Abstract Views: 170  |  PDF Views: 2

Authors

Yogesh S. Angal
Department of Instrumentation Engineering, Padmashree Dr. D.Y. Patil Institute of Engineering and Technology, Pimpri, Pune-18, Maharashtra State (M.S.), India
Mangesh S. Deshpande
S.G.G.S. Institute of Engineering and Technolgy, Nanded-431607, Maharashtra State (M.S.), India
Raghunath S. Holambe
Department of Instrumentation Engineering, S.G.G.S. Institute of Engineering and Technology, Nanded-431607, Maharashtra State (M.S.), India
Rajan H. Chile
Department of Instrumentation Engineering, S.G.G.S. Institute of Engineering and Technology, Nanded-431607, Maharashtra State (M.S.), India

Abstract


This paper presents a new feature extraction technique based on a Gammatone Filter Bank (GTFB) for speech recognition using Radon Transform (RT) and Discrete Cosine Transform (DCT).
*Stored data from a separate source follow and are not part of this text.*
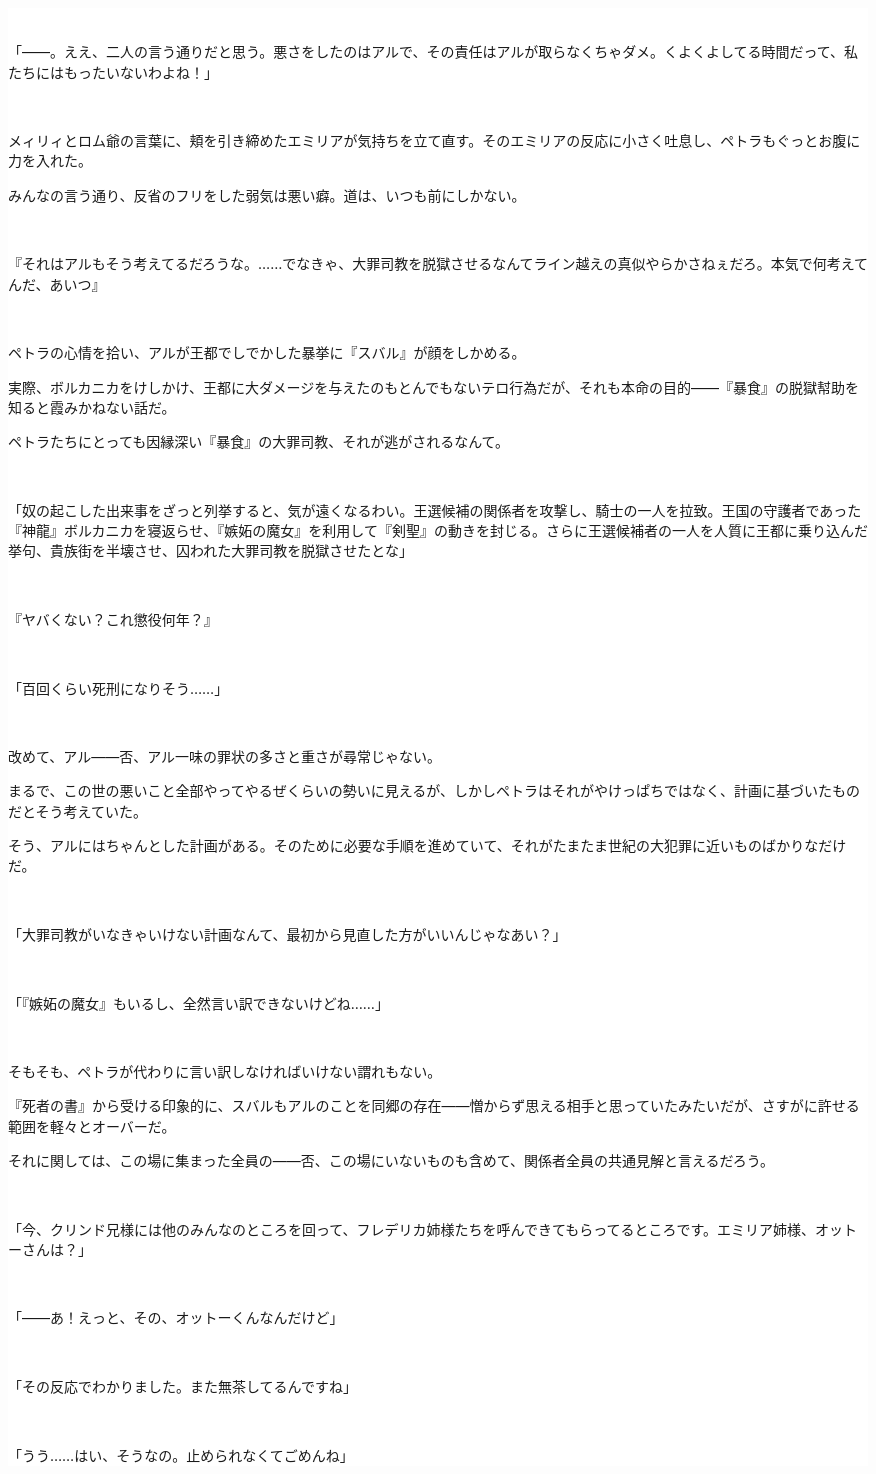 　

「――。ええ、二人の言う通りだと思う。悪さをしたのはアルで、その責任はアルが取らなくちゃダメ。くよくよしてる時間だって、私たちにはもったいないわよね！」

　

メィリィとロム爺の言葉に、頬を引き締めたエミリアが気持ちを立て直す。そのエミリアの反応に小さく吐息し、ペトラもぐっとお腹に力を入れた。

みんなの言う通り、反省のフリをした弱気は悪い癖。道は、いつも前にしかない。

　

『それはアルもそう考えてるだろうな。……でなきゃ、大罪司教を脱獄させるなんてライン越えの真似やらかさねぇだろ。本気で何考えてんだ、あいつ』

　

ペトラの心情を拾い、アルが王都でしでかした暴挙に『スバル』が顔をしかめる。

実際、ボルカニカをけしかけ、王都に大ダメージを与えたのもとんでもないテロ行為だが、それも本命の目的――『暴食』の脱獄幇助を知ると霞みかねない話だ。

ペトラたちにとっても因縁深い『暴食』の大罪司教、それが逃がされるなんて。

　

「奴の起こした出来事をざっと列挙すると、気が遠くなるわい。王選候補の関係者を攻撃し、騎士の一人を拉致。王国の守護者であった『神龍』ボルカニカを寝返らせ、『嫉妬の魔女』を利用して『剣聖』の動きを封じる。さらに王選候補者の一人を人質に王都に乗り込んだ挙句、貴族街を半壊させ、囚われた大罪司教を脱獄させたとな」

　

『ヤバくない？これ懲役何年？』

　

「百回くらい死刑になりそう……」

　

改めて、アル――否、アル一味の罪状の多さと重さが尋常じゃない。

まるで、この世の悪いこと全部やってやるぜくらいの勢いに見えるが、しかしペトラはそれがやけっぱちではなく、計画に基づいたものだとそう考えていた。

そう、アルにはちゃんとした計画がある。そのために必要な手順を進めていて、それがたまたま世紀の大犯罪に近いものばかりなだけだ。

　

「大罪司教がいなきゃいけない計画なんて、最初から見直した方がいいんじゃなあい？」

　

「『嫉妬の魔女』もいるし、全然言い訳できないけどね……」

　

そもそも、ペトラが代わりに言い訳しなければいけない謂れもない。

『死者の書』から受ける印象的に、スバルもアルのことを同郷の存在――憎からず思える相手と思っていたみたいだが、さすがに許せる範囲を軽々とオーバーだ。

それに関しては、この場に集まった全員の――否、この場にいないものも含めて、関係者全員の共通見解と言えるだろう。

　

「今、クリンド兄様には他のみんなのところを回って、フレデリカ姉様たちを呼んできてもらってるところです。エミリア姉様、オットーさんは？」

　

「――あ！えっと、その、オットーくんなんだけど」

　

「その反応でわかりました。また無茶してるんですね」

　

「うう……はい、そうなの。止められなくてごめんね」
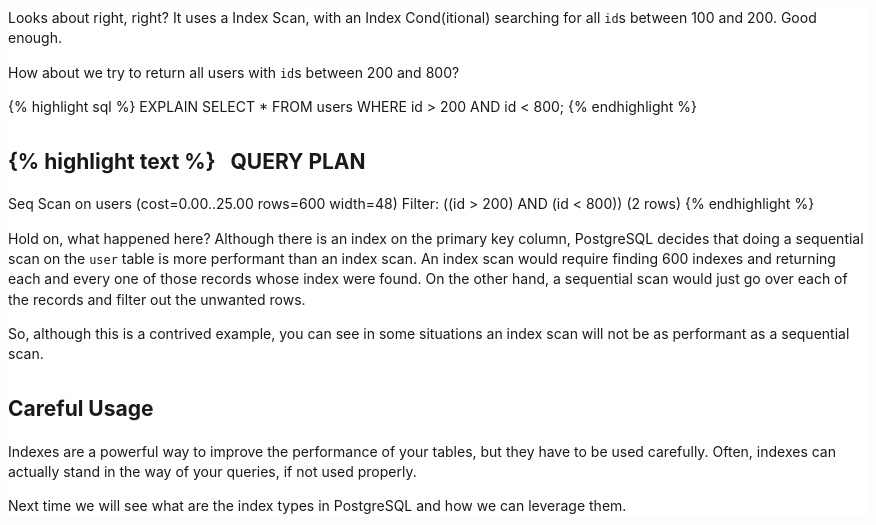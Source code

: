 Looks about right, right? It uses a Index Scan, with an Index Cond(itional)
searching for all `id`s between 100 and 200. Good enough.

How about we try to return all users with `id`s between 200 and 800?

{% highlight sql %}
EXPLAIN SELECT * FROM users WHERE id > 200 AND id < 800;
{% endhighlight %}

{% highlight text %}
                          QUERY PLAN
-------------------------------------------------------
Seq Scan on users  (cost=0.00..25.00 rows=600 width=48)
  Filter: ((id > 200) AND (id < 800))
(2 rows)
{% endhighlight %}

Hold on, what happened here? Although there is an index on the primary key
column, PostgreSQL decides that doing a sequential scan on the `user` table is
more performant than an index scan. An index scan would require finding 600
indexes and returning each and every one of those records whose index were found.
On the other hand, a sequential scan would just go over each of the records and
filter out the unwanted rows.

So, although this is a contrived example, you can see in some situations an
index scan will not be as performant as a sequential scan.

## Careful Usage

Indexes are a powerful way to improve the performance of your tables, but they
have to be used carefully. Often, indexes can actually stand in the way of your
queries, if not used properly.

Next time we will see what are the index types in PostgreSQL and how we can
leverage them.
In the proposed scheme speech specific features have been extracted by applying image processing technique to the patterns available from speech signal by applying Gammatone Filter Bank. Radon projections for twenty six orientations are captured. The acoustic characteristics of the Gammatone Filter Bank applied to the speech signal. DCT applied on Radon projections yields low dimensional feature vectors. The technique is computationally efficient and robust to session variations and insensitive to additive noise. The performance of the proposed algorithm is evaluated in presence of additive white Gaussian noise from (30dB to -5dB SNR) on Texas Instruments-46 (TI-46) speech database. The proposed algorithm improves the performance of the speech recognition system in noisy environment compared to the existing popular algorithms like Mel frequency Cepstral Coefficient (MFCC), Linear Predictive Cepstral Coefficients (LPCC), Perceptual Linear Prediction (PLP).

Keywords


Speech Recognition, Gammatone Filters, Feature Extraction, Radon Transform, Discrete Cosine Transform.